By Mohan J. Dutta and Nga Hau
Isn't it divisive to talk about racism in the midst of a pandemic?
The question posed above is a powerful instrument of erasure. It works precisely to erase the empirically established conclusion that racism makes up the everyday realities of health and health care.
What we learn from the existing scholarship on racism is that globally, communities of colour experience racism throughout their life course and this leaves toxic and sustained effects on the health and wellbeing of individuals, households, and communities.
Whether it is the health of Māori communities in Aotearoa New Zealand, the health of indigenous communities in the U.S., or the health of African American communities in the U.S., racism is built into the social fabric. Racism prevents access to the basic infrastructures of health care, places significant barriers to the negotiation of health care, and impacts the quality of care received by communities of colour. The normative rules and roles written into hegemonic systems constitute the everyday experiences of racism by communities of colour.

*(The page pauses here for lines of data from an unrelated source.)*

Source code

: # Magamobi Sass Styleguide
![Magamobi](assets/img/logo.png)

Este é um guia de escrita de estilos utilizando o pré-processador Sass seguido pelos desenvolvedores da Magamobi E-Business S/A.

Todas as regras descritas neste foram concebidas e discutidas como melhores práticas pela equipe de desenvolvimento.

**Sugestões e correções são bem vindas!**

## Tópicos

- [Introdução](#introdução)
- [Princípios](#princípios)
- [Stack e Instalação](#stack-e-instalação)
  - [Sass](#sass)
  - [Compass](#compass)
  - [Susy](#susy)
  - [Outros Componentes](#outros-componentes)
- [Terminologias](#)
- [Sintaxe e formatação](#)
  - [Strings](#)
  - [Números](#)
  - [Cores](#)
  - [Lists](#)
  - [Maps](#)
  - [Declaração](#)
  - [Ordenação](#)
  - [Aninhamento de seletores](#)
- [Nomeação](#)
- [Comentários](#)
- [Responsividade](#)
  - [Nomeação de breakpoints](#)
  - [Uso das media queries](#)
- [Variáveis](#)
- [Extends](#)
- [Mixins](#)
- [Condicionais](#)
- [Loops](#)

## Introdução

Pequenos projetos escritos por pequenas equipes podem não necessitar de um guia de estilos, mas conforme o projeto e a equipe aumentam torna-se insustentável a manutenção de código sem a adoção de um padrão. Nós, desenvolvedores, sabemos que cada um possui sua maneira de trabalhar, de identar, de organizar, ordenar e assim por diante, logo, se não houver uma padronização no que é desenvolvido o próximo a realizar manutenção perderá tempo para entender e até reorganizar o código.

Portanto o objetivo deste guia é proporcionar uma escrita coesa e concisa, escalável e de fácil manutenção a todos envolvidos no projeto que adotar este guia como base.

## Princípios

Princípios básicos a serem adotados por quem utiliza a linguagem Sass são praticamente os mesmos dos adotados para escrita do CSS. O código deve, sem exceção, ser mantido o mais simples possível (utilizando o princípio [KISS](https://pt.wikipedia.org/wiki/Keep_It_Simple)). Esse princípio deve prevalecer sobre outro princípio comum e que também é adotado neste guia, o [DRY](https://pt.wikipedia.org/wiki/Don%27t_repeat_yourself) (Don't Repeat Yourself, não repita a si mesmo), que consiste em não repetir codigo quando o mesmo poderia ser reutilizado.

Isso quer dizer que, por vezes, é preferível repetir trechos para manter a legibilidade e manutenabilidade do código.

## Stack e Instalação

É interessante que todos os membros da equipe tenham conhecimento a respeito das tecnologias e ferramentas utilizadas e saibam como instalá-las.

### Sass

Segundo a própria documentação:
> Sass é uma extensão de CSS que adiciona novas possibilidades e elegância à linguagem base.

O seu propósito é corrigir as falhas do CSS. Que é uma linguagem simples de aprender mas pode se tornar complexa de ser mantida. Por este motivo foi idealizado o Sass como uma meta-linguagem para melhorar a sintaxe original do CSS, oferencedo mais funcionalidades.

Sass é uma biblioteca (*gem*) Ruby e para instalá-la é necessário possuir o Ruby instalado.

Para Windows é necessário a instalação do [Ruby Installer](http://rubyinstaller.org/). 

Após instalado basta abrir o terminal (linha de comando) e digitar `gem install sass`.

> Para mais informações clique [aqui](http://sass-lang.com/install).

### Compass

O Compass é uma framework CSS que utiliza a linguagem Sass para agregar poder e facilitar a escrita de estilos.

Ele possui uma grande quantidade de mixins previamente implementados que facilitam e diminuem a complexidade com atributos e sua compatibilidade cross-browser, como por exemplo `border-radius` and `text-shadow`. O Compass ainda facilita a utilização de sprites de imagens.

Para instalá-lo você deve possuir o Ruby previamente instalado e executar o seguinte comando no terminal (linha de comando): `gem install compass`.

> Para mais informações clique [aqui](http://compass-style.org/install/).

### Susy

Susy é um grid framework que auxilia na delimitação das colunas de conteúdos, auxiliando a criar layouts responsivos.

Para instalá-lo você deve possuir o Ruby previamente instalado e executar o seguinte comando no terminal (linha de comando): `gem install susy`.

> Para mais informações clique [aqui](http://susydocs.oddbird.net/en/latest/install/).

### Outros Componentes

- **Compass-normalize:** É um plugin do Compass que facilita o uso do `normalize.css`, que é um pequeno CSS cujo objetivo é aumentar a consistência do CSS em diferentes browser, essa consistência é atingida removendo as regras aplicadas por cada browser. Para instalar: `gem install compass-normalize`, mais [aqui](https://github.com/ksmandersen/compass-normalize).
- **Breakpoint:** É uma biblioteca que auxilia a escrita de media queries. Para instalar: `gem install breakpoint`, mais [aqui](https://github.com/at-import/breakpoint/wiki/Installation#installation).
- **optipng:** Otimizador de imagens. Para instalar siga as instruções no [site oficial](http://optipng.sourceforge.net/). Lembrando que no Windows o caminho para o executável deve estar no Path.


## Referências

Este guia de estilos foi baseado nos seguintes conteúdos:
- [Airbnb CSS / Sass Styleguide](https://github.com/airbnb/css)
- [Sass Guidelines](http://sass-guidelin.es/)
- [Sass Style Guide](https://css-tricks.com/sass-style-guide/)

A crisis almost always exacerbates these entrenched forms of racism, magnifying the inequalities within organizations and societies. For instance, organizational decisions that don't take into account the existing inequalities in health outcomes fail to respond to the needs of those at the margins already experiencing health inequalities.
For example, the MP Marama Davidson, pointed to the New Zealand COVID19 response, and questioned the government-issued guideline defining high-risk people as those over 70, instructed to stay at home. She noted: "There has been discussion among Māori health expertise that this should be 60plus for Māori and Pacific kaumatua. Due to health inequities and systemic discrimination, the health profiles for Māori and Pacific have always been different."
The decision-making around the criterion for what makes up high-risk determines who has access to wage and employer support.
The acknowledgment of racism and its effects shapes the very nature of response to COVID-19, shaping further the inequalities in access to preventive resources, access to health care, and access to various forms of support.
The discourse around COVID-19 response reflects the climate of racism in Aoteroa New Zealand.
An article posted by Stuff "$56m to be spent on Māori coronavirus response package" engenders 1,100 comments in one hour; more comments than any other Stuff article posted today so far. A cursory scroll through the comments reveal a common Kiwi narrative that is deployed to silence the deep racism in Aotearoa – “we are all New Zealanders”. One commenter writes “it makes me said that even in these times we cant all be treated as new zealanders, still the separation. Let’s all just get through this as one people!!”
Under this mantra, the health inequities and systemic racism shaped by colonialism are rendered invisible. “What about the rest of nz OMG this govt is a bloody joke y [why] the he’ll [hell] should the [Māori] get special treatment am sick of the hand of been given to the wrong people,” writes another commenter.
Regardless of the minority anti-racist commentors trying to engage in dialogue on this platform to shed light on New Zealand’s perversion to racism, the racist comments freely flow. Even labelling this sharing of resources package to Māori as racist. Another commenter writes “Good to see racism is alive and well in NZ. Promoted and endorsed by our govt” Two thumbs up and liked by 208 people.
We must absolutely center racism in our conversations on pandemic response. The effects of pandemics are raced, classed, and gendered. Working from this knowledge is critical to developing preventive and health care solutions that are anchored in equality.